SSE is an ambitious idea on paper that doesn't quite work well in practice due to Masahiro Sakurai's specific style of game design, thus leading to it more resembling a Kirby game with a Super Smash Bros cover. Since the Kirby series' strengths lie primarily with the bosses while SSE emphasizes stages, the latter gets somewhat repetitive. A rather grating issue is that only the Super Mario Bros series gets Mook representation. Even Melee's Adventure mode had ReDeads and Octoroks. In addition, the mode has a cutscene-to-gameplay ratio comparable to that of most JRPG's, which slows down the pacing considering this is an action-oriented mode, although fortunately they can be skipped.

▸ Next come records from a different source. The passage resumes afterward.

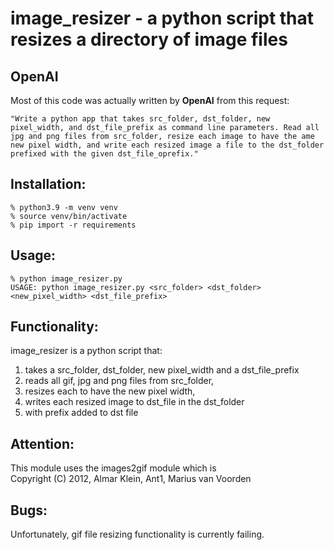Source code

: # image_resizer - a python script that resizes a directory of image files  

## OpenAI
Most of this code was actually written by **OpenAI** from this request:

    "Write a python app that takes src_folder, dst_folder, new pixel_width, and dst_file_prefix as command line parameters. Read all jpg and png files from src_folder, resize each image to have the ame new pixel width, and write each resized image a file to the dst_folder prefixed with the given dst_file_oprefix."


## Installation:
    % python3.9 -m venv venv
    % source venv/bin/activate
    % pip import -r requirements

## Usage:
    % python image_resizer.py 
    USAGE: python image_resizer.py <src_folder> <dst_folder> <new_pixel_width> <dst_file_prefix>

## Functionality: 
image_resizer is a python script that:  
1. takes a src_folder, dst_folder, new pixel_width and a dst_file_prefix  
1. reads all gif, jpg and png files from src_folder,   
1. resizes each to have the new pixel width,   
1. writes each resized image to dst_file in the dst_folder   
1. with prefix added to dst file  

## Attention:
This module uses the images2gif module which is  
Copyright (C) 2012, Almar Klein, Ant1, Marius van Voorden  
    
## Bugs:  
Unfortunately, gif file resizing functionality is currently failing.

To the mode's credit, the character interactions are amusing, even if the pairings seem random and arbitrary. It's particularly impressive how they are portrayed even without spoken dialogue, such as Pokemon Trainer and Lucas. In addition, the Gotta Catch Em All aspect of the Trophy Stand is well-implemented and adds some nice replay value. As stated, the bosses are a strength of the Kirby series, and this carries through here, with the Boss Battles mode being about as fun as The Arena from Kirby Super Star, even though the original bosses tend to overshadow the crossover bosses in terms of challenge.

Overall, The Subspace Emissary could have benefitted from being a joint effort by various developers as opposed to having one designer handle the project. As it stands now, it's a Massive Multiplayer Crossover that doesn't do the individual characters justice, as the plot and gameplay seems to be able to exist without most of them.